The challenge began as an online competition, where university students could sign up to complete a series of Excel challenges, such as modelling and budgeting. In addition, and what proved to be the biggest challenge for me, were the e-sports “games.” These involved analyzing a real-world scenario in Excel and creating a formula that can calculate the outcome of hundreds of games. In one round, we had three people playing rock paper scissors, and we had to determine the number of rounds won or lost. After two online rounds, where I placed eighth, the top 30 out of 400 were selected to fly down to Tucson, Arizona, for a weekend to compete.
The day included four rounds, two of which were held live in their e-sports facility, outfitted with top-of-the-line PCs and monitors, and of course, a lot of RGB lighting. Interspersed throughout the day were presentations from employers and several meals. Our day ended with a reception in a skybox at the University of Arizona’s beautiful football stadium, allowing us to meet and chat with our fellow competitors as well as the top excel competitors in the world for the financial modelling world cup.

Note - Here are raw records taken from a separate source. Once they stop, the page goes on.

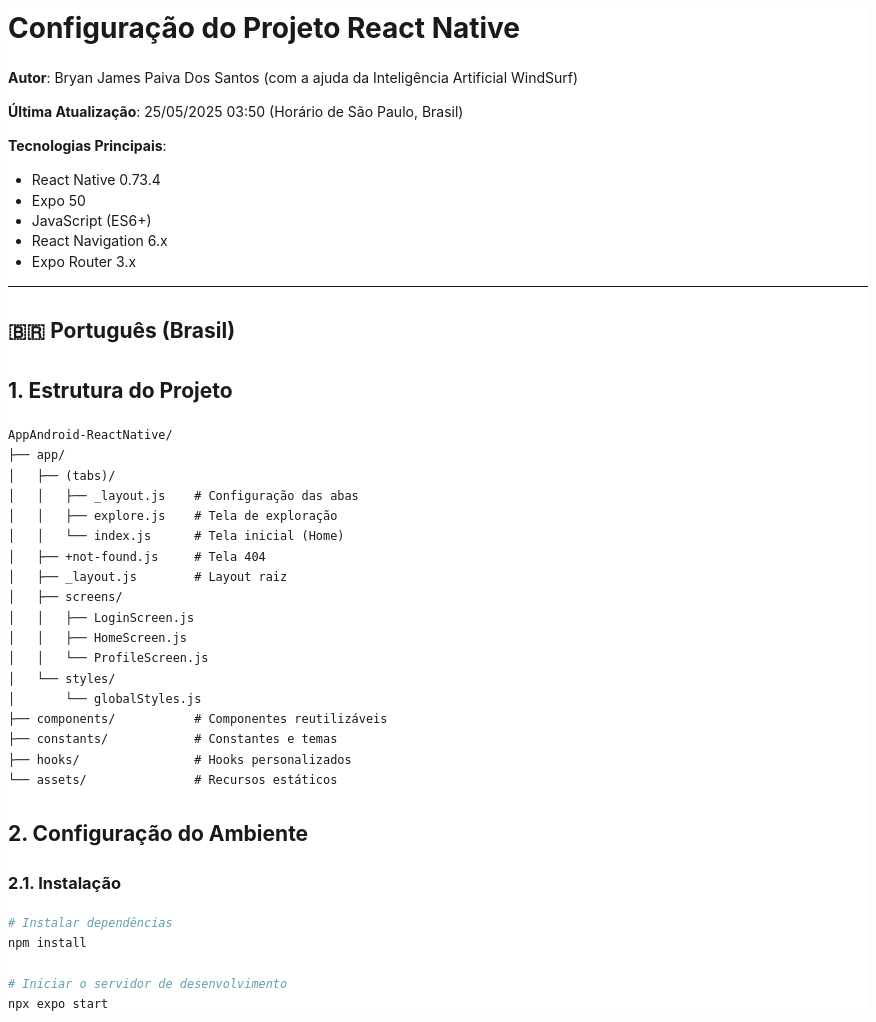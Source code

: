 # Configuração do Projeto React Native

**Autor**: Bryan James Paiva Dos Santos (com a ajuda da Inteligência Artificial WindSurf)

**Última Atualização**: 25/05/2025 03:50 (Horário de São Paulo, Brasil)

**Tecnologias Principais**:
- React Native 0.73.4
- Expo 50
- JavaScript (ES6+)
- React Navigation 6.x
- Expo Router 3.x

---

## 🇧🇷 Português (Brasil)

## 1. Estrutura do Projeto

```
AppAndroid-ReactNative/
├── app/
│   ├── (tabs)/
│   │   ├── _layout.js    # Configuração das abas
│   │   ├── explore.js    # Tela de exploração
│   │   └── index.js      # Tela inicial (Home)
│   ├── +not-found.js     # Tela 404
│   ├── _layout.js        # Layout raiz
│   ├── screens/
│   │   ├── LoginScreen.js
│   │   ├── HomeScreen.js
│   │   └── ProfileScreen.js
│   └── styles/
│       └── globalStyles.js
├── components/           # Componentes reutilizáveis
├── constants/            # Constantes e temas
├── hooks/                # Hooks personalizados
└── assets/               # Recursos estáticos
```

## 2. Configuração do Ambiente

### 2.1. Instalação

```bash
# Instalar dependências
npm install

# Iniciar o servidor de desenvolvimento
npx expo start
```
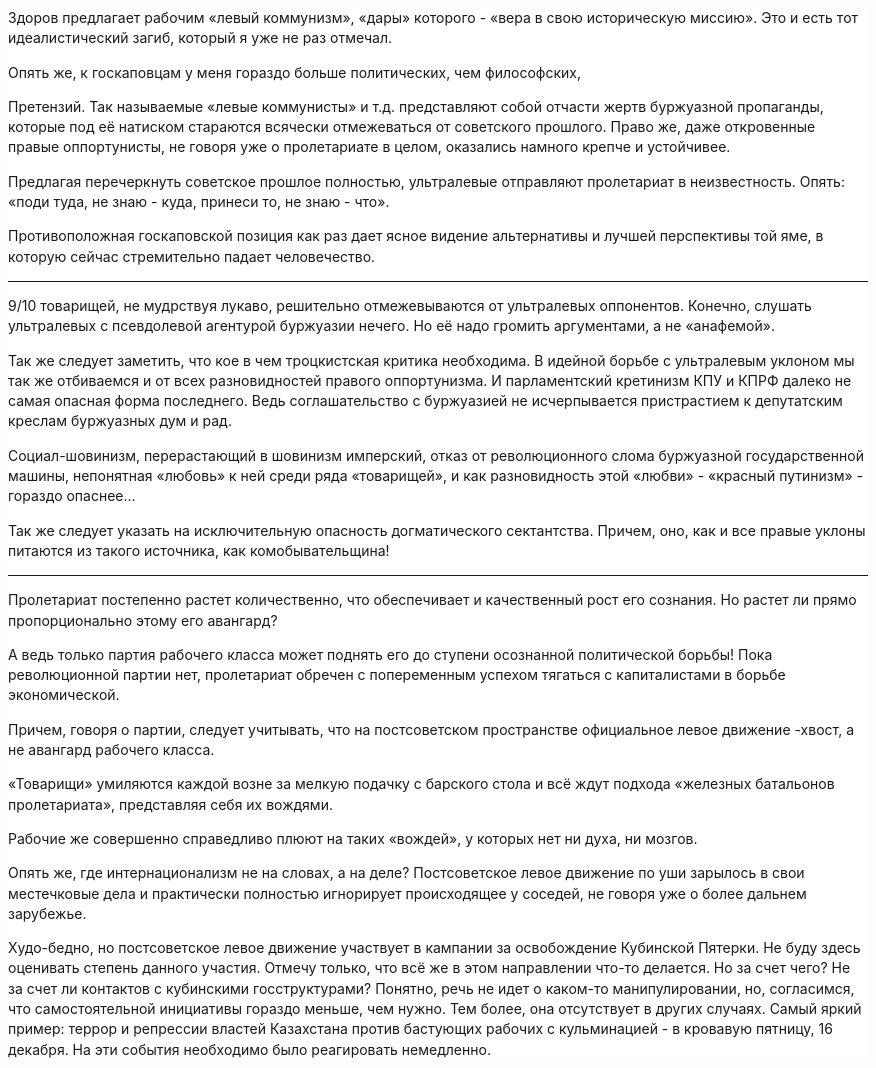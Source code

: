 Здоров предлагает рабочим «левый коммунизм», «дары» которого - «вера в свою историческую миссию». Это и есть тот идеалистический загиб, который я уже не раз отмечал.

Опять же, к госкаповцам у меня гораздо больше политических, чем философских,

Претензий. Так называемые «левые коммунисты» и т.д. представляют собой отчасти жертв буржуазной пропаганды, которые под её натиском стараются всячески отмежеваться от советского прошлого. Право же, даже откровенные правые оппортунисты, не говоря уже о пролетариате в целом, оказались намного крепче и устойчивее.

Предлагая перечеркнуть советское прошлое полностью, ультралевые отправляют пролетариат в неизвестность. Опять: «поди туда, не знаю - куда, принеси то, не знаю - что».

Противоположная госкаповской позиция как раз дает ясное видение альтернативы и лучшей перспективы той яме, в которую сейчас стремительно падает человечество.

* * *

9/10 товарищей, не мудрствуя лукаво, решительно отмежевываются от ультралевых оппонентов. Конечно, слушать ультралевых с псевдолевой агентурой буржуазии нечего. Но её надо громить аргументами, а не «анафемой».

Так же следует заметить, что кое в чем троцкистская критика необходима. В идейной борьбе с ультралевым уклоном мы так же отбиваемся и от всех разновидностей правого оппортунизма. И парламентский кретинизм КПУ и КПРФ далеко не самая опасная форма последнего. Ведь соглашательство с буржуазией не исчерпывается пристрастием к депутатским креслам буржуазных дум и рад.

Социал-шовинизм, перерастающий в шовинизм имперский, отказ от революционного слома буржуазной государственной машины, непонятная «любовь» к ней среди ряда «товарищей», и как разновидность этой «любви» - «красный путинизм» - гораздо опаснее...

Так же следует указать на исключительную опасность догматического сектантства. Причем, оно, как и все правые уклоны питаются из такого источника, как комобывательщина!

* * *

Пролетариат постепенно растет количественно, что обеспечивает и качественный рост его сознания. Но растет ли прямо пропорционально этому его авангард?

А ведь только партия рабочего класса может поднять его до ступени осознанной политической борьбы! Пока революционной партии нет, пролетариат обречен с попеременным успехом тягаться с капиталистами в борьбе экономической.

Причем, говоря о партии, следует учитывать, что на постсоветском пространстве официальное левое движение -хвост, а не авангард рабочего класса.

«Товарищи» умиляются каждой возне за мелкую подачку с барского стола и всё ждут подхода «железных батальонов пролетариата», представляя себя их вождями.

Рабочие же совершенно справедливо плюют на таких «вождей», у которых нет ни духа, ни мозгов.

Опять же, где интернационализм не на словах, а на деле? Постсоветское левое движение по уши зарылось в свои местечковые дела и практически полностью игнорирует происходящее у соседей, не говоря уже о более дальнем зарубежье.

Худо-бедно, но постсоветское левое движение участвует в кампании за освобождение Кубинской Пятерки. Не буду здесь оценивать степень данного участия. Отмечу только, что всё же в этом направлении что-то делается. Но за счет чего? Не за счет ли контактов с кубинскими госструктурами? Понятно, речь не идет о каком-то манипулировании, но, согласимся, что самостоятельной инициативы гораздо меньше, чем нужно. Тем более, она отсутствует в других случаях. Самый яркий пример: террор и репрессии властей Казахстана против бастующих рабочих с кульминацией - в кровавую пятницу, 16 декабря. На эти события необходимо было реагировать немедленно.
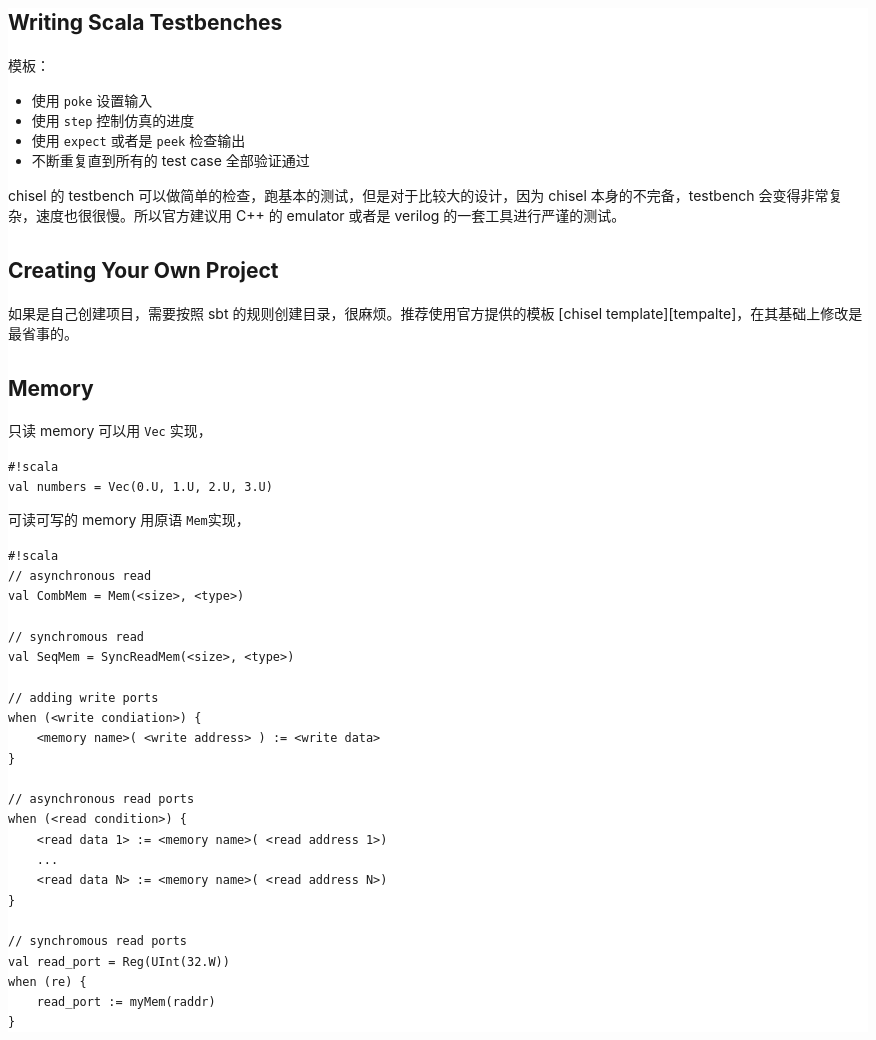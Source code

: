## Writing Scala Testbenches

模板：

+ 使用 `poke` 设置输入
+ 使用 `step` 控制仿真的进度
+ 使用 `expect` 或者是 `peek` 检查输出
+ 不断重复直到所有的 test case 全部验证通过

chisel 的 testbench 可以做简单的检查，跑基本的测试，但是对于比较大的设计，因为 chisel 本身的不完备，testbench 会变得非常复杂，速度也很很慢。所以官方建议用 C++ 的 emulator 或者是 verilog 的一套工具进行严谨的测试。

## Creating Your Own Project

如果是自己创建项目，需要按照 sbt 的规则创建目录，很麻烦。推荐使用官方提供的模板 [chisel template][tempalte]，在其基础上修改是最省事的。

[template]: https://github.com/freechipsproject/chisel-template

## Memory

只读 memory 可以用 `Vec` 实现，

```
#!scala
val numbers = Vec(0.U, 1.U, 2.U, 3.U)
```

可读可写的 memory 用原语 `Mem`实现，

```
#!scala
// asynchronous read
val CombMem = Mem(<size>, <type>)

// synchromous read
val SeqMem = SyncReadMem(<size>, <type>)

// adding write ports
when (<write condiation>) {
	<memory name>( <write address> ) := <write data>
}

// asynchronous read ports
when (<read condition>) {
	<read data 1> := <memory name>( <read address 1>)
	...
	<read data N> := <memory name>( <read address N>)
}

// synchromous read ports
val read_port = Reg(UInt(32.W))
when (re) {
	read_port := myMem(raddr)
}
```


[install_chisel]: https://qiangu.cool/riscv/learning_chisel_series_1_install.html
[tutorial]: https://github.com/ucb-bar/chisel-tutorial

What struck me the most about my time during the challenge was how achievable it all was. Admission to the first two rounds is free and can be done online, and my Excel skills were learned naturally through my work and school experience. The models we build also don’t require esoteric formulas and split-second, mouse-less navigation. All they require is some practice and the same intuitive knowledge and thinking we have been trained in as accounting and finance professionals. Even the e-sports games are everyday situations including sports games, dominos, poker etc. It simply requires us to see the world through a different lens and apply those same Excel fundamentals in a new way. I look forward to competing again next year and I hope to see a lot of fellow University of Waterloo students there!